El secretario de Salud federal, David Kershenobich, explicó que una sola dosis puede marcar la diferencia para frenar la cadena de contagios, especialmente en un contexto de alta movilidad urbana.
La secretaria de Salud capitalina, Nadine Gasman, detalló que el sarampión es una enfermedad altamente contagiosa, capaz de propagarse con rapidez a través de gotículas suspendidas en el aire. Una persona infectada puede transmitir el virus hasta a 18 personas más. Los síntomas iniciales incluyen fiebre alta, escurrimiento nasal, tos y conjuntivitis, antes de la aparición del característico exantema.
Además del refuerzo en vacunación, las autoridades hicieron un llamado a mantener medidas básicas de prevención. Entre ellas, el uso de cubrebocas en caso de presentar síntomas respiratorios, el aislamiento voluntario y la búsqueda de atención médica oportuna, con el fin de evitar brotes en espacios cerrados y de alta concurrencia.

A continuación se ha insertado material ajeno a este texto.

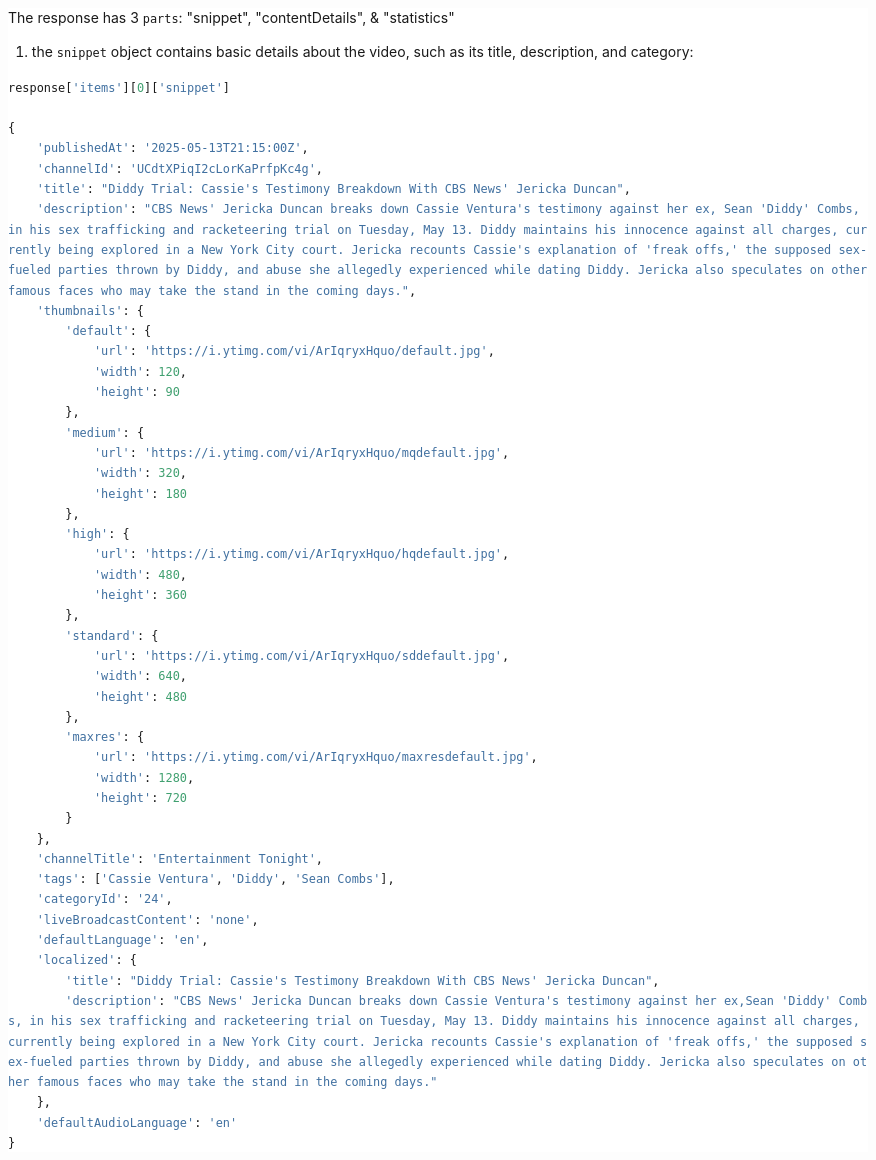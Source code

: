 The response has 3 `parts`: "snippet", "contentDetails", & "statistics"

1. the `snippet` object contains basic details about the video, such as its title, description, and category:

```python
response['items'][0]['snippet']

{
    'publishedAt': '2025-05-13T21:15:00Z',
    'channelId': 'UCdtXPiqI2cLorKaPrfpKc4g',
    'title': "Diddy Trial: Cassie's Testimony Breakdown With CBS News' Jericka Duncan",
    'description': "CBS News' Jericka Duncan breaks down Cassie Ventura's testimony against her ex, Sean 'Diddy' Combs, in his sex trafficking and racketeering trial on Tuesday, May 13. Diddy maintains his innocence against all charges, currently being explored in a New York City court. Jericka recounts Cassie's explanation of 'freak offs,' the supposed sex-fueled parties thrown by Diddy, and abuse she allegedly experienced while dating Diddy. Jericka also speculates on other famous faces who may take the stand in the coming days.",
    'thumbnails': {
        'default': {
            'url': 'https://i.ytimg.com/vi/ArIqryxHquo/default.jpg',
            'width': 120,
            'height': 90
        },
        'medium': {
            'url': 'https://i.ytimg.com/vi/ArIqryxHquo/mqdefault.jpg',
            'width': 320,
            'height': 180
        },
        'high': {
            'url': 'https://i.ytimg.com/vi/ArIqryxHquo/hqdefault.jpg',
            'width': 480,
            'height': 360
        },
        'standard': {
            'url': 'https://i.ytimg.com/vi/ArIqryxHquo/sddefault.jpg',
            'width': 640,
            'height': 480
        },
        'maxres': {
            'url': 'https://i.ytimg.com/vi/ArIqryxHquo/maxresdefault.jpg',
            'width': 1280,
            'height': 720
        }
    },
    'channelTitle': 'Entertainment Tonight',
    'tags': ['Cassie Ventura', 'Diddy', 'Sean Combs'],
    'categoryId': '24',
    'liveBroadcastContent': 'none',
    'defaultLanguage': 'en',
    'localized': {
        'title': "Diddy Trial: Cassie's Testimony Breakdown With CBS News' Jericka Duncan",
        'description': "CBS News' Jericka Duncan breaks down Cassie Ventura's testimony against her ex,Sean 'Diddy' Combs, in his sex trafficking and racketeering trial on Tuesday, May 13. Diddy maintains his innocence against all charges, currently being explored in a New York City court. Jericka recounts Cassie's explanation of 'freak offs,' the supposed sex-fueled parties thrown by Diddy, and abuse she allegedly experienced while dating Diddy. Jericka also speculates on other famous faces who may take the stand in the coming days."
    },
    'defaultAudioLanguage': 'en'
}
```
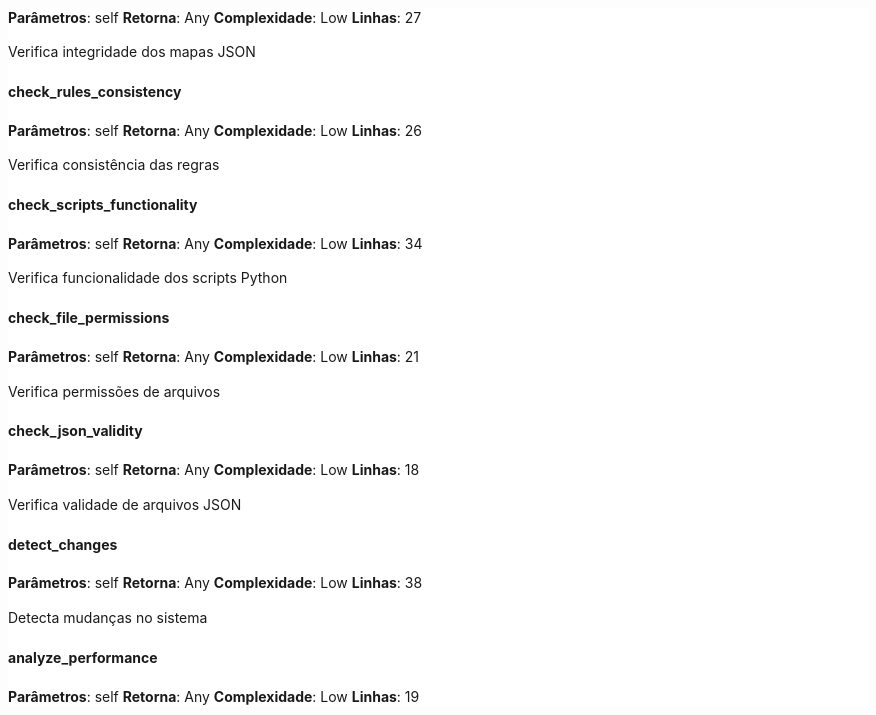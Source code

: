 **Parâmetros**: self
**Retorna**: Any
**Complexidade**: Low
**Linhas**: 27

Verifica integridade dos mapas JSON

#### check_rules_consistency

**Parâmetros**: self
**Retorna**: Any
**Complexidade**: Low
**Linhas**: 26

Verifica consistência das regras

#### check_scripts_functionality

**Parâmetros**: self
**Retorna**: Any
**Complexidade**: Low
**Linhas**: 34

Verifica funcionalidade dos scripts Python

#### check_file_permissions

**Parâmetros**: self
**Retorna**: Any
**Complexidade**: Low
**Linhas**: 21

Verifica permissões de arquivos

#### check_json_validity

**Parâmetros**: self
**Retorna**: Any
**Complexidade**: Low
**Linhas**: 18

Verifica validade de arquivos JSON

#### detect_changes

**Parâmetros**: self
**Retorna**: Any
**Complexidade**: Low
**Linhas**: 38

Detecta mudanças no sistema

#### analyze_performance

**Parâmetros**: self
**Retorna**: Any
**Complexidade**: Low
**Linhas**: 19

El representante en México de la Organización Panamericana de la Salud, José Moya, advirtió que, aunque las Américas lograron eliminar el sarampión en 2016, los brotes recientes en países como Canadá, Estados Unidos, Brasil y México muestran que los avances pueden revertirse si disminuyen las coberturas de vacunación. En ese sentido, destacó que en los últimos 20 años la inmunización ha salvado más de 30 millones de vidas en el mundo.
Las autoridades capitalinas anticiparon que en 15 días se presentará un primer balance del operativo, con el objetivo de ajustar estrategias y reforzar los puntos donde sea necesario. Mientras tanto, reiteraron que la vacuna es gratuita, segura y está disponible para toda la población.
La meta, subrayaron, es cortar la transmisión del virus y evitar complicaciones que, en pleno siglo XXI, son prevenibles con una simple dosis.